When Americans think of modern warfare, what comes to mind is the US
army skirmishing with terrorists and insurgents in the mountains of
Afghanistan. But the face of global conflict is ever-changing. In Out
of the Mountains, David Kilcullen, one of the world's leading experts
on current and future conflict, offers a groundbreaking look at what may
happen after today's wars end. This is a book about future conflicts and
future cities, and about the challenges and opportunities that four
powerful megatrends - population, urbanization, coastal settlement, and
connectedness - are creating across the planet. And it is about what
cities, communities and businesses can do to prepare for a future in
which all aspects of human society - including, but not limited to,
conflict, crime and violence - are changing at an unprecedented pace.
Kilcullen argues that conflict is increasingly likely to occur in
sprawling coastal cities, in peri-urban slum settlements that are
enveloping many regions of the Middle East, Africa, Latin America, and
Asia, and in highly connected, electronically networked settings.

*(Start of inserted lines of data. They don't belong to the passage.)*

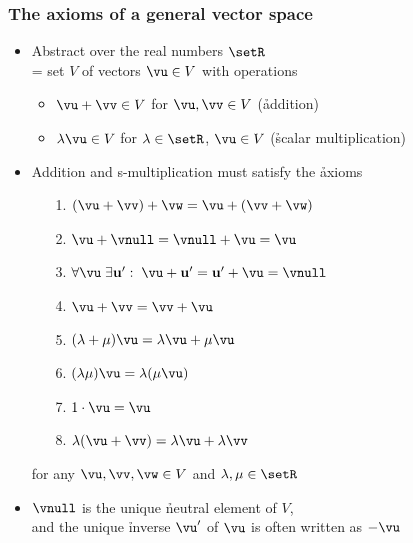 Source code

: \begin{frame}
  \frametitle{The axioms of a general vector space}

  \begin{itemize}
  \item Abstract  over the real numbers $\setR$\\
    = set $V$ of vectors $\vu \in V$ with operations
    \begin{itemize}
    \item $\vu + \vv\in V$ for $\vu,\vv\in V$ (\h{addition})
    \item $\lambda \vu\in V$ for $\lambda\in\setR$, $\vu\in V$ (\h{scalar multiplication})
    \end{itemize}
  \item Addition and s-multiplication must satisfy the \h{axioms}
    \begin{enumerate}
    \item[1.] $(\vu + \vv) + \vw = \vu + (\vv + \vw)$
    \item[2.] $\vu + \vnull = \vnull + \vu = \vu$
    \item[3.] $\forall \vu\; \exists \mathbf{u'}:\; \vu + \mathbf{u'} = \mathbf{u'} + \vu = \vnull$
    \item[4.] $\vu + \vv = \vv + \vu$
    \item[5.] $(\lambda + \mu) \vu = \lambda \vu + \mu \vu$
    \item[6.] $(\lambda \mu) \vu = \lambda (\mu \vu)$
    \item[7.] $1\cdot \vu = \vu$
    \item[8.] $\lambda (\vu + \vv) = \lambda \vu + \lambda \vv$
    \end{enumerate}
    for any $\vu, \vv, \vw\in V$ and $\lambda,\mu \in \setR$
  \item $\vnull$ is the unique \h{neutral element} of $V$,\\
    and the unique \h{inverse} $\vu'$ of $\vu$ is often written as $-\vu$
  \end{itemize}
\end{frame}

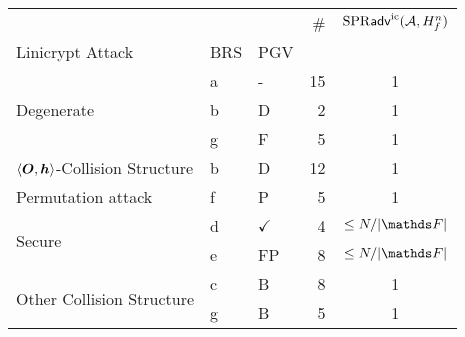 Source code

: \begin{tabular}{lllrc}
\toprule
 &  &  & \# & $\mathrm{SPR}\mathsf{adv}^{\mathrm{ic}}(\mathcal{A}, H^n_f)$ \\
Linicrypt Attack & BRS & PGV &  &  \\
\midrule
\multirow[c]{3}{*}{Degenerate} & a & - & 15 & 1 \\
\cline{2-5} \cline{3-5}
 & b & D & 2 & 1 \\
\cline{2-5} \cline{3-5}
 & g & F & 5 & 1 \\
\cline{1-5} \cline{2-5} \cline{3-5}
$\langle\boldsymbol{O}, \boldsymbol h\rangle$-Collision Structure & b & D & 12 & 1 \\
\cline{1-5} \cline{2-5} \cline{3-5}
Permutation attack & f & P & 5 & 1 \\
\cline{1-5} \cline{2-5} \cline{3-5}
\multirow[c]{2}{*}{Secure} & d & $\checkmark$ & 4 & $\leq N/|\F|$ \\
\cline{2-5} \cline{3-5}
 & e & FP & 8 & $\leq N/|\F|$ \\
\cline{1-5} \cline{2-5} \cline{3-5}
\multirow[c]{2}{*}{Other Collision Structure} & c & B & 8 & 1 \\
\cline{2-5} \cline{3-5}
 & g & B & 5 & 1 \\
\cline{1-5} \cline{2-5} \cline{3-5}
\bottomrule
\end{tabular}
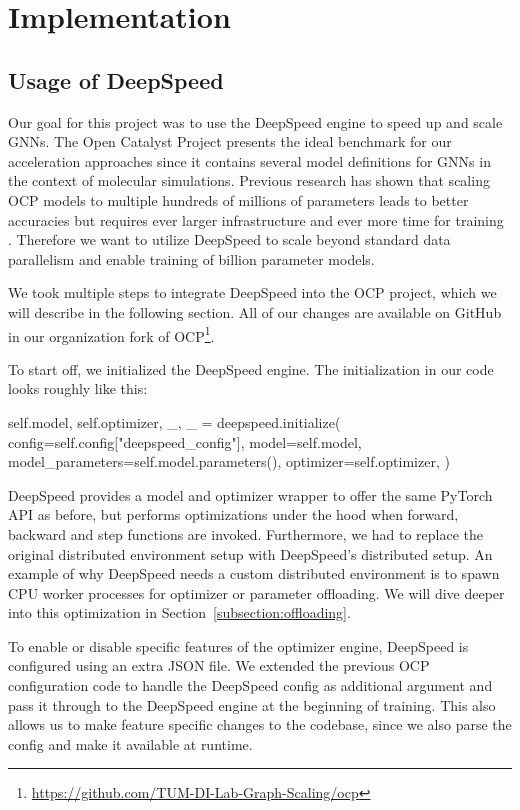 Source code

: \section{Implementation}
\label{section:implementation}

\subsection{Usage of DeepSpeed}

Our goal for this project was to use the DeepSpeed engine to speed up and scale 
GNNs. The Open Catalyst Project presents the ideal 
benchmark for our acceleration approaches since it contains several model definitions 
for GNNs in the context of molecular simulations. Previous research has shown 
that scaling OCP models to multiple hundreds of millions of parameters 
leads to better accuracies but requires ever larger infrastructure
and ever more time for training \cite{https://doi.org/10.48550/arxiv.2203.09697}. 
Therefore we want to utilize 
DeepSpeed to scale beyond standard data parallelism and enable training of billion 
parameter models.

We took multiple steps to integrate DeepSpeed into the OCP project, which we will 
describe in the following section. All of our changes are available on GitHub in our 
organization fork of OCP\footnote{\url{https://github.com/TUM-DI-Lab-Graph-Scaling/ocp}}.

To start off, we initialized the DeepSpeed engine. 
The initialization in our code looks roughly like this:

\begin{python}
self.model, self.optimizer, _, _ = deepspeed.initialize(
    config=self.config["deepspeed_config"],
    model=self.model,
    model_parameters=self.model.parameters(),
    optimizer=self.optimizer,
)
\end{python}

DeepSpeed provides a model and optimizer wrapper to offer the same PyTorch API as 
before, but performs optimizations under the hood when forward, backward and step 
functions are invoked. Furthermore, we had to replace the original distributed 
environment setup with DeepSpeed's distributed setup. An example of why DeepSpeed 
needs a custom distributed environment is to spawn CPU worker processes for optimizer 
or parameter offloading. We 
will dive deeper into this optimization in Section~\ref{subsection:offloading}.

To enable or disable specific features of the optimizer engine, DeepSpeed is 
configured using an extra JSON file. We extended the previous OCP configuration 
code to handle the DeepSpeed config as additional argument and pass it through 
to the DeepSpeed engine at the beginning of training. This also allows us to 
make feature specific changes to the codebase, since we also parse the config and 
make it available at runtime.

He
suggests that cities, rather than countries, are the critical unit of
analysis for future conflict and that resiliency, not stability, will be
the key objective. Ranging across the globe - from Kingston to Mogadishu
to Lagos to Benghazi to Mumbai - he offers a unified theory of
"competitive control" that explains how nonstate armed groups such as
drug cartels, street gangs, and warlords draw their strength from local
populations, providing useful ideas for dealing with these groups and
with diffuse social conflicts in general. His extensive fieldwork on the
ground in a series of urban conflicts suggests that there will be no
military solution for many of the struggles we will face in the future.
We will need to involve local people deeply to address problems that
neither outsiders nor locals alone can solve, drawing on the insight
only locals can bring, together with outsider knowledge from fields like
urban planning, systems engineering, renewable energy, conflict
resolution, and mediation.
This deeply researched and compellingly argued book provides an
invaluable road map to a future that will increasingly be crowded,
urban, coastal, connected - and dangerous.